TASK ITEM: Every record below is to be retyped exactly, with any pictures left out.

RECORDS PROVIDED:
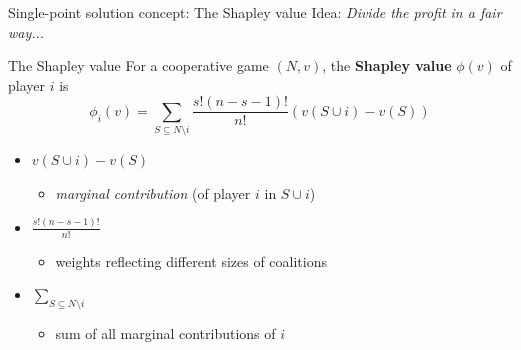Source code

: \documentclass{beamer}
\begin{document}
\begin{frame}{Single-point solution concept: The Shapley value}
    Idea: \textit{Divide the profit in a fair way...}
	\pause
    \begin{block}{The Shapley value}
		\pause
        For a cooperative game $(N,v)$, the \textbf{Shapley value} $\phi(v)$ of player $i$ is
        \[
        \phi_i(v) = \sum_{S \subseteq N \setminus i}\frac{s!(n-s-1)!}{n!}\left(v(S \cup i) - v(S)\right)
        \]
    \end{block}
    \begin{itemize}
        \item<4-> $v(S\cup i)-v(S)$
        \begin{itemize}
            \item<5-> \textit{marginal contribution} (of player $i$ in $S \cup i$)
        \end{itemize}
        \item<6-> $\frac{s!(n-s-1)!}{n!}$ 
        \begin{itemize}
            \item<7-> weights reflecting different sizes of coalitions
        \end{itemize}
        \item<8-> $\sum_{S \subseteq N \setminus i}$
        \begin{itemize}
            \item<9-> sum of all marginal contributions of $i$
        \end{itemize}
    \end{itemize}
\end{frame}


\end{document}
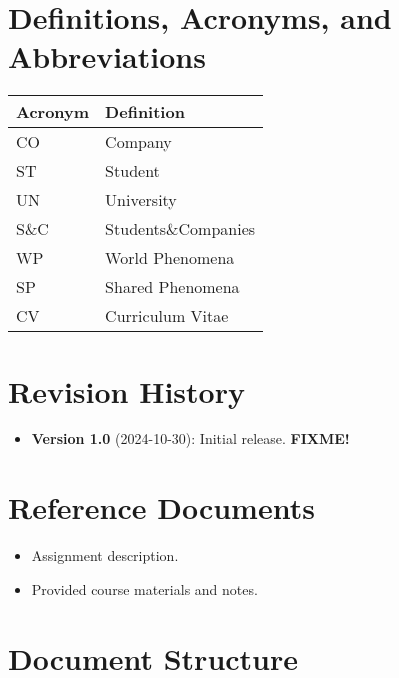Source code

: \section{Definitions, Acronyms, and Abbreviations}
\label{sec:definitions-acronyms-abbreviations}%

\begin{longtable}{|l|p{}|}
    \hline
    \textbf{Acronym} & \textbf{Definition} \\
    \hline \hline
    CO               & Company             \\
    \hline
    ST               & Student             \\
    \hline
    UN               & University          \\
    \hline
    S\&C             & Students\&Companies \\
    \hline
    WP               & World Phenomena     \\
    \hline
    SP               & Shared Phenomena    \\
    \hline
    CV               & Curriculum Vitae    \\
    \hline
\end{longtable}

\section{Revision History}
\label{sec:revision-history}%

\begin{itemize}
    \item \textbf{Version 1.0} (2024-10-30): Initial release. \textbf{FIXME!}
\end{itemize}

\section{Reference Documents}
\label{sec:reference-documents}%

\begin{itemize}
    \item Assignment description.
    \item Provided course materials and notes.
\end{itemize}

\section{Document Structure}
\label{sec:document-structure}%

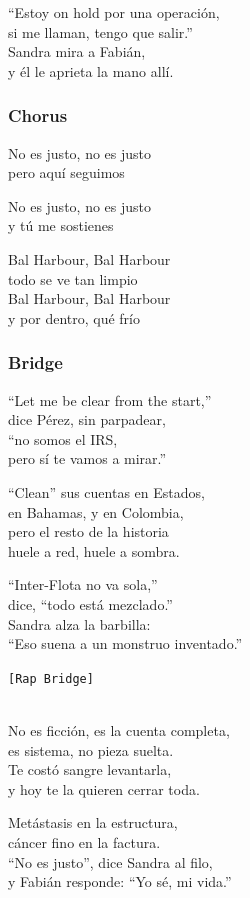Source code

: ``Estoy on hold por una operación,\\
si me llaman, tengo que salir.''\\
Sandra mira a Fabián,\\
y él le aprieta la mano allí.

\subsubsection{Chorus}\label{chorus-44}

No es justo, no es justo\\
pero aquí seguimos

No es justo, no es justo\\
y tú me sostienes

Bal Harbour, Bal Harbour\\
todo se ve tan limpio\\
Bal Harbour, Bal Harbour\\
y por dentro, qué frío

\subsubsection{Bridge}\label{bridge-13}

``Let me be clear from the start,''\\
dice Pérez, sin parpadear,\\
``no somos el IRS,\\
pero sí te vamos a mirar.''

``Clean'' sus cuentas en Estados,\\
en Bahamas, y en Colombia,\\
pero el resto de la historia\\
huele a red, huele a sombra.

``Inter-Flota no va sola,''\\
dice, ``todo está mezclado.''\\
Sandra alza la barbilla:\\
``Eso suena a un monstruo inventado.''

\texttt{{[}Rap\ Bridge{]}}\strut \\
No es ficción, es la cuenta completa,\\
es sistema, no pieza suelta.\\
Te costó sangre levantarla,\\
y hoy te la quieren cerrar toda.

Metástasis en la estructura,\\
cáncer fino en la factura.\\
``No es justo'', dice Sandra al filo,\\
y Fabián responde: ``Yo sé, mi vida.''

OUTPUT BELOW:
Source code

: \documentclass{beamer}
\begin{document}
\begin{frame}{Single-point solution concept: The Shapley value}
    Idea: \textit{Divide the profit in a fair way...}
	\pause
    \begin{block}{The Shapley value}
		\pause
        For a cooperative game $(N,v)$, the \textbf{Shapley value} $\phi(v)$ of player $i$ is
        \[
        \phi_i(v) = \sum_{S \subseteq N \setminus i}\frac{s!(n-s-1)!}{n!}\left(v(S \cup i) - v(S)\right)
        \]
    \end{block}
    \begin{itemize}
        \item<4-> $v(S\cup i)-v(S)$
        \begin{itemize}
            \item<5-> \textit{marginal contribution} (of player $i$ in $S \cup i$)
        \end{itemize}
        \item<6-> $\frac{s!(n-s-1)!}{n!}$ 
        \begin{itemize}
            \item<7-> weights reflecting different sizes of coalitions
        \end{itemize}
        \item<8-> $\sum_{S \subseteq N \setminus i}$
        \begin{itemize}
            \item<9-> sum of all marginal contributions of $i$
        \end{itemize}
    \end{itemize}
\end{frame}


\end{document}
Source code

: \section{Definitions, Acronyms, and Abbreviations}
\label{sec:definitions-acronyms-abbreviations}%

\begin{longtable}{|l|p{}|}
    \hline
    \textbf{Acronym} & \textbf{Definition} \\
    \hline \hline
    CO               & Company             \\
    \hline
    ST               & Student             \\
    \hline
    UN               & University          \\
    \hline
    S\&C             & Students\&Companies \\
    \hline
    WP               & World Phenomena     \\
    \hline
    SP               & Shared Phenomena    \\
    \hline
    CV               & Curriculum Vitae    \\
    \hline
\end{longtable}

\section{Revision History}
\label{sec:revision-history}%

\begin{itemize}
    \item \textbf{Version 1.0} (2024-10-30): Initial release. \textbf{FIXME!}
\end{itemize}

\section{Reference Documents}
\label{sec:reference-documents}%

\begin{itemize}
    \item Assignment description.
    \item Provided course materials and notes.
\end{itemize}

\section{Document Structure}
\label{sec:document-structure}%

Source code

: ``Estoy on hold por una operación,\\
si me llaman, tengo que salir.''\\
Sandra mira a Fabián,\\
y él le aprieta la mano allí.

\subsubsection{Chorus}\label{chorus-44}

No es justo, no es justo\\
pero aquí seguimos

No es justo, no es justo\\
y tú me sostienes

Bal Harbour, Bal Harbour\\
todo se ve tan limpio\\
Bal Harbour, Bal Harbour\\
y por dentro, qué frío

\subsubsection{Bridge}\label{bridge-13}

``Let me be clear from the start,''\\
dice Pérez, sin parpadear,\\
``no somos el IRS,\\
pero sí te vamos a mirar.''

``Clean'' sus cuentas en Estados,\\
en Bahamas, y en Colombia,\\
pero el resto de la historia\\
huele a red, huele a sombra.

``Inter-Flota no va sola,''\\
dice, ``todo está mezclado.''\\
Sandra alza la barbilla:\\
``Eso suena a un monstruo inventado.''

\texttt{{[}Rap\ Bridge{]}}\strut \\
No es ficción, es la cuenta completa,\\
es sistema, no pieza suelta.\\
Te costó sangre levantarla,\\
y hoy te la quieren cerrar toda.

Metástasis en la estructura,\\
cáncer fino en la factura.\\
``No es justo'', dice Sandra al filo,\\
y Fabián responde: ``Yo sé, mi vida.''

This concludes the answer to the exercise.